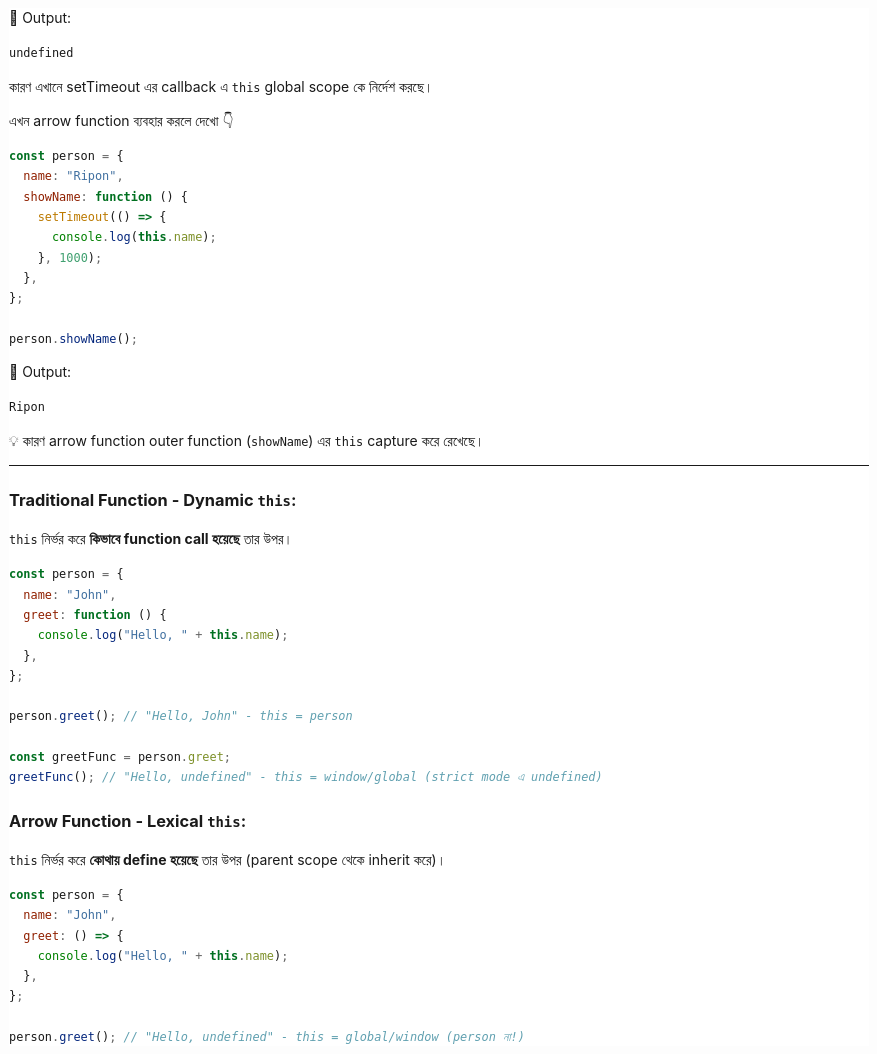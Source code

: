 🧾 Output:

```
undefined
```

কারণ এখানে setTimeout এর callback এ `this` global scope কে নির্দেশ করছে।

এখন arrow function ব্যবহার করলে দেখো 👇

```js
const person = {
  name: "Ripon",
  showName: function () {
    setTimeout(() => {
      console.log(this.name);
    }, 1000);
  },
};

person.showName();
```

🧾 Output:

```
Ripon
```

💡 কারণ arrow function outer function (`showName`) এর `this` capture করে রেখেছে।

---

### Traditional Function - Dynamic `this`:

`this` নির্ভর করে **কিভাবে function call হয়েছে** তার উপর।

```javascript
const person = {
  name: "John",
  greet: function () {
    console.log("Hello, " + this.name);
  },
};

person.greet(); // "Hello, John" - this = person

const greetFunc = person.greet;
greetFunc(); // "Hello, undefined" - this = window/global (strict mode এ undefined)
```

### Arrow Function - Lexical `this`:

`this` নির্ভর করে **কোথায় define হয়েছে** তার উপর (parent scope থেকে inherit করে)।

```javascript
const person = {
  name: "John",
  greet: () => {
    console.log("Hello, " + this.name);
  },
};

person.greet(); // "Hello, undefined" - this = global/window (person না!)
```
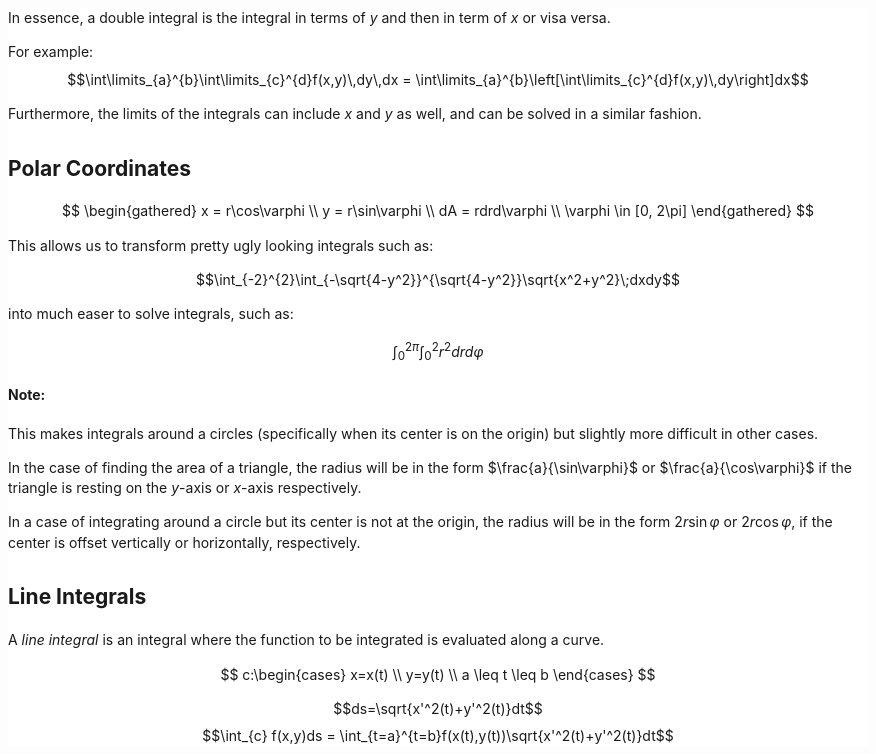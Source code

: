 In essence, a double integral is the integral in terms of $y$ and then in term
of $x$ or visa versa.

For example:
$$\int\limits_{a}^{b}\int\limits_{c}^{d}f(x,y)\,dy\,dx = \int\limits_{a}^{b}\left[\int\limits_{c}^{d}f(x,y)\,dy\right]dx$$

Furthermore, the limits of the integrals can include $x$ and $y$ as well, and
can be solved in a similar fashion.

## Polar Coordinates

$$
\begin{gathered}
    x = r\cos\varphi \\
    y = r\sin\varphi \\
    dA = rdrd\varphi \\
    \varphi \in [0, 2\pi]
\end{gathered}
$$

This allows us to transform pretty ugly looking integrals such as:

$$\int_{-2}^{2}\int_{-\sqrt{4-y^2}}^{\sqrt{4-y^2}}\sqrt{x^2+y^2}\;dxdy$$

into much easer to solve integrals, such as:

$$\int_{0}^{2\pi}\int_{0}^{2}r^2drd\varphi$$

#### Note:

This makes integrals around a circles (specifically when its center is
on the origin) but slightly more difficult in other cases.

In the case of finding the area of a triangle, the radius will be in the form
$\frac{a}{\sin\varphi}$ or $\frac{a}{\cos\varphi}$ if the triangle is resting
on the $y$-axis or $x$-axis respectively.

In a case of integrating around a circle but its center is not at the origin,
the radius will be in the form $2r\sin\varphi$ or $2r\cos\varphi$, if the center
is offset vertically or horizontally, respectively.

## Line Integrals

A _line integral_ is an integral where the function to be integrated is
evaluated along a curve.

$$
c:\begin{cases}
    x=x(t) \\
    y=y(t) \\
    a \leq t \leq b
\end{cases}
$$

$$ds=\sqrt{x'^2(t)+y'^2(t)}dt$$
$$\int_{c} f(x,y)ds = \int_{t=a}^{t=b}f(x(t),y(t))\sqrt{x'^2(t)+y'^2(t)}dt$$
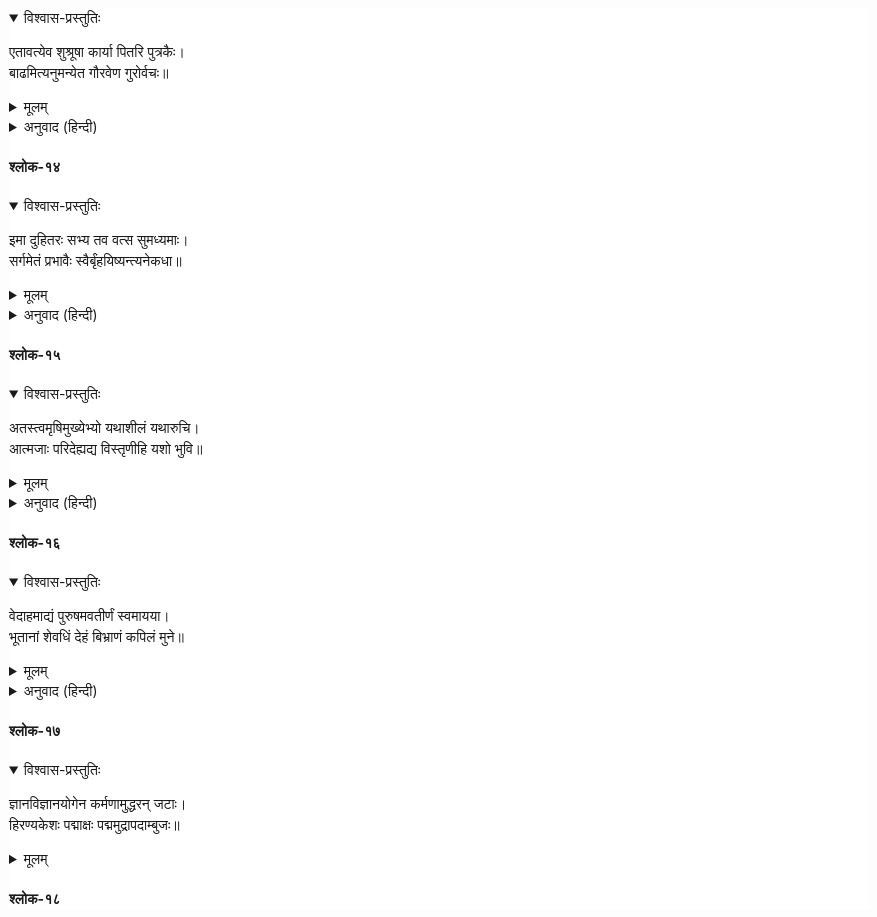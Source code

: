 <details open><summary>विश्वास-प्रस्तुतिः</summary>

एतावत्येव शुश्रूषा कार्या पितरि पुत्रकैः।  
बाढमित्यनुमन्येत गौरवेण गुरोर्वचः॥
</details>

<details><summary>मूलम्</summary></details>

<details><summary>अनुवाद (हिन्दी)</summary></details>

#### श्लोक-१४


<details open><summary>विश्वास-प्रस्तुतिः</summary>

इमा दुहितरः सभ्य तव वत्स सुमध्यमाः।  
सर्गमेतं प्रभावैः स्वैर्बृंहयिष्यन्त्यनेकधा॥
</details>

<details><summary>मूलम्</summary></details>

<details><summary>अनुवाद (हिन्दी)</summary></details>

#### श्लोक-१५


<details open><summary>विश्वास-प्रस्तुतिः</summary>

अतस्त्वमृषिमुख्येभ्यो यथाशीलं यथारुचि।  
आत्मजाः परिदेह्यद्य विस्तृणीहि यशो भुवि॥
</details>

<details><summary>मूलम्</summary></details>

<details><summary>अनुवाद (हिन्दी)</summary></details>

#### श्लोक-१६


<details open><summary>विश्वास-प्रस्तुतिः</summary>

वेदाहमाद्यं पुरुषमवतीर्णं स्वमायया।  
भूतानां शेवधिं देहं बिभ्राणं कपिलं मुने॥
</details>

<details><summary>मूलम्</summary></details>

<details><summary>अनुवाद (हिन्दी)</summary></details>

#### श्लोक-१७


<details open><summary>विश्वास-प्रस्तुतिः</summary>

ज्ञानविज्ञानयोगेन कर्मणामुद्धरन् जटाः।  
हिरण्यकेशः पद्माक्षः पद्ममुद्रापदाम्बुजः॥
</details>

<details><summary>मूलम्</summary></details>

#### श्लोक-१८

* PROBLEM STATEMENT
Lines from the one with "इमा दुहितरः सभ्य तव वत्स सुमध्यमाः।" through the final line of the listing above should be duplicated word for word, and nothing else included.

* WRITTEN REPLY
इमा दुहितरः सभ्य तव वत्स सुमध्यमाः।  
सर्गमेतं प्रभावैः स्वैर्बृंहयिष्यन्त्यनेकधा॥
</details>

<details><summary>मूलम्</summary></details>

<details><summary>अनुवाद (हिन्दी)</summary></details>

#### श्लोक-१५


<details open><summary>विश्वास-प्रस्तुतिः</summary>

अतस्त्वमृषिमुख्येभ्यो यथाशीलं यथारुचि।  
आत्मजाः परिदेह्यद्य विस्तृणीहि यशो भुवि॥
</details>

<details><summary>मूलम्</summary></details>

<details><summary>अनुवाद (हिन्दी)</summary></details>

#### श्लोक-१६


<details open><summary>विश्वास-प्रस्तुतिः</summary>

वेदाहमाद्यं पुरुषमवतीर्णं स्वमायया।  
भूतानां शेवधिं देहं बिभ्राणं कपिलं मुने॥
</details>

<details><summary>मूलम्</summary></details>

<details><summary>अनुवाद (हिन्दी)</summary></details>

#### श्लोक-१७


<details open><summary>विश्वास-प्रस्तुतिः</summary>

ज्ञानविज्ञानयोगेन कर्मणामुद्धरन् जटाः।  
हिरण्यकेशः पद्माक्षः पद्ममुद्रापदाम्बुजः॥
</details>

<details><summary>मूलम्</summary></details>

#### श्लोक-१८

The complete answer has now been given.